Isn't it a somewhat risky theatrical strategy, though, to have a heroine with whom the audience doesn't identify? "But Conchita is a very fascinating character, because she's not just mean - sometimes she sings in a very fascinating way about love. And she's very sexy, too. Don't forget Mateo falls in love with her at first sight; and when she is dancing in the bar, her audience adores her, like a goddess almost. There are very beautiful musical moments in the opera; the music tells about amore e dolore, love and pain. The most important theme of the opera is speranza - the hope to reach love." D'Elia, who graduated as an actor from Milan's Civica Scuola d'Arte Drammatica before founding a centre for theatre training and research, doesn't believe the libretto of Conchita is misogynistic.
"Some of the lines are written from a man's point of view, that's true - Mateo says things like `now you are mine' and that's probably a misogynistic way of seeing love - but you must remember that it went on stage in 1911."
To win a woman's love by beating her is, even in the year 2000, a proposition which will doubtless provoke a good deal of debate, but d'Elia believes the opera will win people over with its dramatic setpieces and highly-coloured orchestration, whose authentically Spanish ambience has invited comparisons, not with Bizet, but with Manuel de Falla.
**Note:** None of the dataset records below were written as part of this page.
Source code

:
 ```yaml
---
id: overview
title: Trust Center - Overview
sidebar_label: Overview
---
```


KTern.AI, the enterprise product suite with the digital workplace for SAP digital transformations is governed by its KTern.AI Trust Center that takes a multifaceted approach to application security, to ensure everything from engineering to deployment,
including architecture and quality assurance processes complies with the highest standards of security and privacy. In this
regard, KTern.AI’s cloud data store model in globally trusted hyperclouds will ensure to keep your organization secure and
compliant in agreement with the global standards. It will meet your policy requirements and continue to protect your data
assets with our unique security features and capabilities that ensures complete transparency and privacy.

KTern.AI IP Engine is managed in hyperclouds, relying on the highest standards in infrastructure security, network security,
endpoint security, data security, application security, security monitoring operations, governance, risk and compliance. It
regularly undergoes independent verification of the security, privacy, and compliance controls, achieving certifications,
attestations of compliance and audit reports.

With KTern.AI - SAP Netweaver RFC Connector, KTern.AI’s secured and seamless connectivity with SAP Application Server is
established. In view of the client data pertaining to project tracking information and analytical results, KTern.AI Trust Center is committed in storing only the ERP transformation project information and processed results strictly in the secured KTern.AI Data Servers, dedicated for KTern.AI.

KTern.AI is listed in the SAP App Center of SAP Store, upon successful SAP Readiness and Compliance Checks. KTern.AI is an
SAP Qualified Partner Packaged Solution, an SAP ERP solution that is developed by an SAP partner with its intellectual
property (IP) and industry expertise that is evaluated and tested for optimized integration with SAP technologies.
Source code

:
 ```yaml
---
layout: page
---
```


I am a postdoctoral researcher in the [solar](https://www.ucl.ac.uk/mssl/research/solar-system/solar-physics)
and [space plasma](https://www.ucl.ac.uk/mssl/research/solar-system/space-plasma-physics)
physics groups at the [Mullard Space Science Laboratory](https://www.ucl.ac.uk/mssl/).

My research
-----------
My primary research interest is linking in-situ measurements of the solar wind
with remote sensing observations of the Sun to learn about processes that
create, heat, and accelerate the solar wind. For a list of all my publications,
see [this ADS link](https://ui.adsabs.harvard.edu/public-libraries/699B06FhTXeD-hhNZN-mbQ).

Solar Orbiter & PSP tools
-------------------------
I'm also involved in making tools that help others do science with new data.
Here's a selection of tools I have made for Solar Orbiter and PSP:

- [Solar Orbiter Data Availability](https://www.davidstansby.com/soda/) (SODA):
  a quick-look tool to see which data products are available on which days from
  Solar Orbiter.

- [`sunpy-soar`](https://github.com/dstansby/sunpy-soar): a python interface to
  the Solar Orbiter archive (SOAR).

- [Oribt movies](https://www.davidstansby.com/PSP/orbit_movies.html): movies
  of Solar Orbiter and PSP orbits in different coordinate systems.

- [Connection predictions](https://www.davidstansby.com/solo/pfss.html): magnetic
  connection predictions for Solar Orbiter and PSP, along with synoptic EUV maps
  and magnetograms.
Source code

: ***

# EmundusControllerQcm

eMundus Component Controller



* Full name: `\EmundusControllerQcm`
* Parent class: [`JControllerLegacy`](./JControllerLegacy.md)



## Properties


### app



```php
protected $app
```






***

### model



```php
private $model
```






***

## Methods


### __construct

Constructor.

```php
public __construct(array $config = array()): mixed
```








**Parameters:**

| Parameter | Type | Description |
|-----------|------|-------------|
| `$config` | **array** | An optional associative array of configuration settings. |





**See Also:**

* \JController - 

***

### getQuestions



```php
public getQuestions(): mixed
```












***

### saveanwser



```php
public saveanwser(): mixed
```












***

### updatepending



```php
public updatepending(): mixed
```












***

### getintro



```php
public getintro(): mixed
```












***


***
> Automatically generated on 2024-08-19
As for the action, he says he is concentrating on getting authentic performances from both his principals and chorus. "Conchita and Mateo must feel exactly what they're singing - that's the most difficult thing. And the opera is very static, especially in the third and fourth acts, so we will work with the actors as if they were theatre actors. You won't see people standing still and singing."